● **EXERCISE GOAL**: I would like you to transcribe all of the data exactly.

Data extracted from a collection:
*** Block opens ***

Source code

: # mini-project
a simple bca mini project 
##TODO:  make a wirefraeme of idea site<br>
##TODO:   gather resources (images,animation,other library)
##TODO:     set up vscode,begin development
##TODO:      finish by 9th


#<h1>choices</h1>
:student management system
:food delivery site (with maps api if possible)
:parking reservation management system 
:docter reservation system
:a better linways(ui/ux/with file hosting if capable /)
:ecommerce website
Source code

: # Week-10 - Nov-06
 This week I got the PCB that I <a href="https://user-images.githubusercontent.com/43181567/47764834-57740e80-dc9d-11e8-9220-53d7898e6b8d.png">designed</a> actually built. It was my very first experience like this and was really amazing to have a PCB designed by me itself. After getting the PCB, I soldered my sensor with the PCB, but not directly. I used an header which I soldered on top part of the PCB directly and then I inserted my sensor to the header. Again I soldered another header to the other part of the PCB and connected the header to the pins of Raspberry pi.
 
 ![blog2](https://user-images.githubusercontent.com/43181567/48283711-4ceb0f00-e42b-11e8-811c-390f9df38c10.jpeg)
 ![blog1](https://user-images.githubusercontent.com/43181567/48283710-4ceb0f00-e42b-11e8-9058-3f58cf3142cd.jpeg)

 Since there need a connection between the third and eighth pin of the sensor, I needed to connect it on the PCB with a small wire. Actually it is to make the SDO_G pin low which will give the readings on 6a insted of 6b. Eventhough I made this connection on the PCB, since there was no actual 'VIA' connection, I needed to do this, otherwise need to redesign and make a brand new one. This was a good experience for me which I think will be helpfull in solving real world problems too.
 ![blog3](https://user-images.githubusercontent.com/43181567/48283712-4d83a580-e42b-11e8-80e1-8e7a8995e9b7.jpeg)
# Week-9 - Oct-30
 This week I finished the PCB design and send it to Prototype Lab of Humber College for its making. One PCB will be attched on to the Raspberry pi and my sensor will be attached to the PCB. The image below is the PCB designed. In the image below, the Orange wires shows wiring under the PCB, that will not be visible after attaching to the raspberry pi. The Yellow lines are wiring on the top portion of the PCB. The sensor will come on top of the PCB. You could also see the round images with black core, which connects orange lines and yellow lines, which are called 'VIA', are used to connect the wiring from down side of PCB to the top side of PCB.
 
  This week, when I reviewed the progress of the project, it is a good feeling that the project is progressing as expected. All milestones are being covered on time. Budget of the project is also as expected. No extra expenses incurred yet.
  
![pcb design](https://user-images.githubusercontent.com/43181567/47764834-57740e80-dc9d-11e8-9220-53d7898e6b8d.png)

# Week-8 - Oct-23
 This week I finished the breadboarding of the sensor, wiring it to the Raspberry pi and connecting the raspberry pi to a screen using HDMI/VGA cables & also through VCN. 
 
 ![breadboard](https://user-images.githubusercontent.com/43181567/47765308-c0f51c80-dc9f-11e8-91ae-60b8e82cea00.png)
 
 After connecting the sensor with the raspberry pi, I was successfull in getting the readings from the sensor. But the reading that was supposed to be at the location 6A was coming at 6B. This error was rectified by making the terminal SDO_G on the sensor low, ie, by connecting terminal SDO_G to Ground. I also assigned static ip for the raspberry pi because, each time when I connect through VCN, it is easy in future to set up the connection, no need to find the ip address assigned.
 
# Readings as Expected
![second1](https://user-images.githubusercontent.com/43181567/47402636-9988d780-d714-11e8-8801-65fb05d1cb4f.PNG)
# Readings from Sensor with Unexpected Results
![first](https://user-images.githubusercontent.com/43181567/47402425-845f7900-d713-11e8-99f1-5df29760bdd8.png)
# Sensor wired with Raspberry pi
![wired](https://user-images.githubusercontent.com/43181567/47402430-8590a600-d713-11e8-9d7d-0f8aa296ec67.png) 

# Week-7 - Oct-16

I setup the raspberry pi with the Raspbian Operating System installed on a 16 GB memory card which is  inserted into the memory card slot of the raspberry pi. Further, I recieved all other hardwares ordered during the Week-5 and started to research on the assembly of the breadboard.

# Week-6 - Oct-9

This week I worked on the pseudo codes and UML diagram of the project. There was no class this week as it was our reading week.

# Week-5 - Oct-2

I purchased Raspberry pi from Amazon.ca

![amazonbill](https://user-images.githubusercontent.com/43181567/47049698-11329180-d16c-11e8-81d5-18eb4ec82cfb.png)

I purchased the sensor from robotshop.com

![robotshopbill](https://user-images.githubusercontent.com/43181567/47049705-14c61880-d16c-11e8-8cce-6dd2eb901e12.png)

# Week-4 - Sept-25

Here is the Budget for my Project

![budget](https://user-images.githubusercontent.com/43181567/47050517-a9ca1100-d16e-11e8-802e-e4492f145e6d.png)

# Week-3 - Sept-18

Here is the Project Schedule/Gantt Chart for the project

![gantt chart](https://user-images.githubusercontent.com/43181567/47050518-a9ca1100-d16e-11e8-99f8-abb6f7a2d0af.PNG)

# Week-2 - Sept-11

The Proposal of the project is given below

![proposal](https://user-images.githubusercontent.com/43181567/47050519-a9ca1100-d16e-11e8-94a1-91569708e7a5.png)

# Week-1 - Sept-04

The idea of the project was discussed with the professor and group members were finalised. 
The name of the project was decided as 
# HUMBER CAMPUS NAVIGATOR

*** Block closes ***

● **EXERCISE RESULT**:
Source code

: # mini-project
a simple bca mini project 
##TODO:  make a wirefraeme of idea site<br>
##TODO:   gather resources (images,animation,other library)
##TODO:     set up vscode,begin development
##TODO:      finish by 9th


#<h1>choices</h1>
:student management system
:food delivery site (with maps api if possible)
:parking reservation management system 
:docter reservation system
:a better linways(ui/ux/with file hosting if capable /)
:ecommerce website
Source code

: # Week-10 - Nov-06
 This week I got the PCB that I <a href="https://user-images.githubusercontent.com/43181567/47764834-57740e80-dc9d-11e8-9220-53d7898e6b8d.png">designed</a> actually built. It was my very first experience like this and was really amazing to have a PCB designed by me itself. After getting the PCB, I soldered my sensor with the PCB, but not directly. I used an header which I soldered on top part of the PCB directly and then I inserted my sensor to the header. Again I soldered another header to the other part of the PCB and connected the header to the pins of Raspberry pi.
 
 ![blog2](https://user-images.githubusercontent.com/43181567/48283711-4ceb0f00-e42b-11e8-811c-390f9df38c10.jpeg)
 ![blog1](https://user-images.githubusercontent.com/43181567/48283710-4ceb0f00-e42b-11e8-9058-3f58cf3142cd.jpeg)

 Since there need a connection between the third and eighth pin of the sensor, I needed to connect it on the PCB with a small wire. Actually it is to make the SDO_G pin low which will give the readings on 6a insted of 6b. Eventhough I made this connection on the PCB, since there was no actual 'VIA' connection, I needed to do this, otherwise need to redesign and make a brand new one. This was a good experience for me which I think will be helpfull in solving real world problems too.
 ![blog3](https://user-images.githubusercontent.com/43181567/48283712-4d83a580-e42b-11e8-80e1-8e7a8995e9b7.jpeg)
# Week-9 - Oct-30
 This week I finished the PCB design and send it to Prototype Lab of Humber College for its making. One PCB will be attched on to the Raspberry pi and my sensor will be attached to the PCB. The image below is the PCB designed. In the image below, the Orange wires shows wiring under the PCB, that will not be visible after attaching to the raspberry pi. The Yellow lines are wiring on the top portion of the PCB. The sensor will come on top of the PCB. You could also see the round images with black core, which connects orange lines and yellow lines, which are called 'VIA', are used to connect the wiring from down side of PCB to the top side of PCB.
 
  This week, when I reviewed the progress of the project, it is a good feeling that the project is progressing as expected. All milestones are being covered on time. Budget of the project is also as expected. No extra expenses incurred yet.
  
![pcb design](https://user-images.githubusercontent.com/43181567/47764834-57740e80-dc9d-11e8-9220-53d7898e6b8d.png)

# Week-8 - Oct-23
 This week I finished the breadboarding of the sensor, wiring it to the Raspberry pi and connecting the raspberry pi to a screen using HDMI/VGA cables & also through VCN. 
 
 ![breadboard](https://user-images.githubusercontent.com/43181567/47765308-c0f51c80-dc9f-11e8-91ae-60b8e82cea00.png)
 
 After connecting the sensor with the raspberry pi, I was successfull in getting the readings from the sensor. But the reading that was supposed to be at the location 6A was coming at 6B. This error was rectified by making the terminal SDO_G on the sensor low, ie, by connecting terminal SDO_G to Ground. I also assigned static ip for the raspberry pi because, each time when I connect through VCN, it is easy in future to set up the connection, no need to find the ip address assigned.
 
# Readings as Expected
![second1](https://user-images.githubusercontent.com/43181567/47402636-9988d780-d714-11e8-8801-65fb05d1cb4f.PNG)
# Readings from Sensor with Unexpected Results
![first](https://user-images.githubusercontent.com/43181567/47402425-845f7900-d713-11e8-99f1-5df29760bdd8.png)
# Sensor wired with Raspberry pi
![wired](https://user-images.githubusercontent.com/43181567/47402430-8590a600-d713-11e8-9d7d-0f8aa296ec67.png) 

# Week-7 - Oct-16

I setup the raspberry pi with the Raspbian Operating System installed on a 16 GB memory card which is  inserted into the memory card slot of the raspberry pi. Further, I recieved all other hardwares ordered during the Week-5 and started to research on the assembly of the breadboard.

# Week-6 - Oct-9

This week I worked on the pseudo codes and UML diagram of the project. There was no class this week as it was our reading week.

# Week-5 - Oct-2

I purchased Raspberry pi from Amazon.ca

![amazonbill](https://user-images.githubusercontent.com/43181567/47049698-11329180-d16c-11e8-81d5-18eb4ec82cfb.png)

I purchased the sensor from robotshop.com

![robotshopbill](https://user-images.githubusercontent.com/43181567/47049705-14c61880-d16c-11e8-8cce-6dd2eb901e12.png)

# Week-4 - Sept-25

Here is the Budget for my Project

![budget](https://user-images.githubusercontent.com/43181567/47050517-a9ca1100-d16e-11e8-802e-e4492f145e6d.png)

# Week-3 - Sept-18

Here is the Project Schedule/Gantt Chart for the project

![gantt chart](https://user-images.githubusercontent.com/43181567/47050518-a9ca1100-d16e-11e8-99f8-abb6f7a2d0af.PNG)

# Week-2 - Sept-11

The Proposal of the project is given below

![proposal](https://user-images.githubusercontent.com/43181567/47050519-a9ca1100-d16e-11e8-94a1-91569708e7a5.png)

# Week-1 - Sept-04

The idea of the project was discussed with the professor and group members were finalised. 
The name of the project was decided as 
# HUMBER CAMPUS NAVIGATOR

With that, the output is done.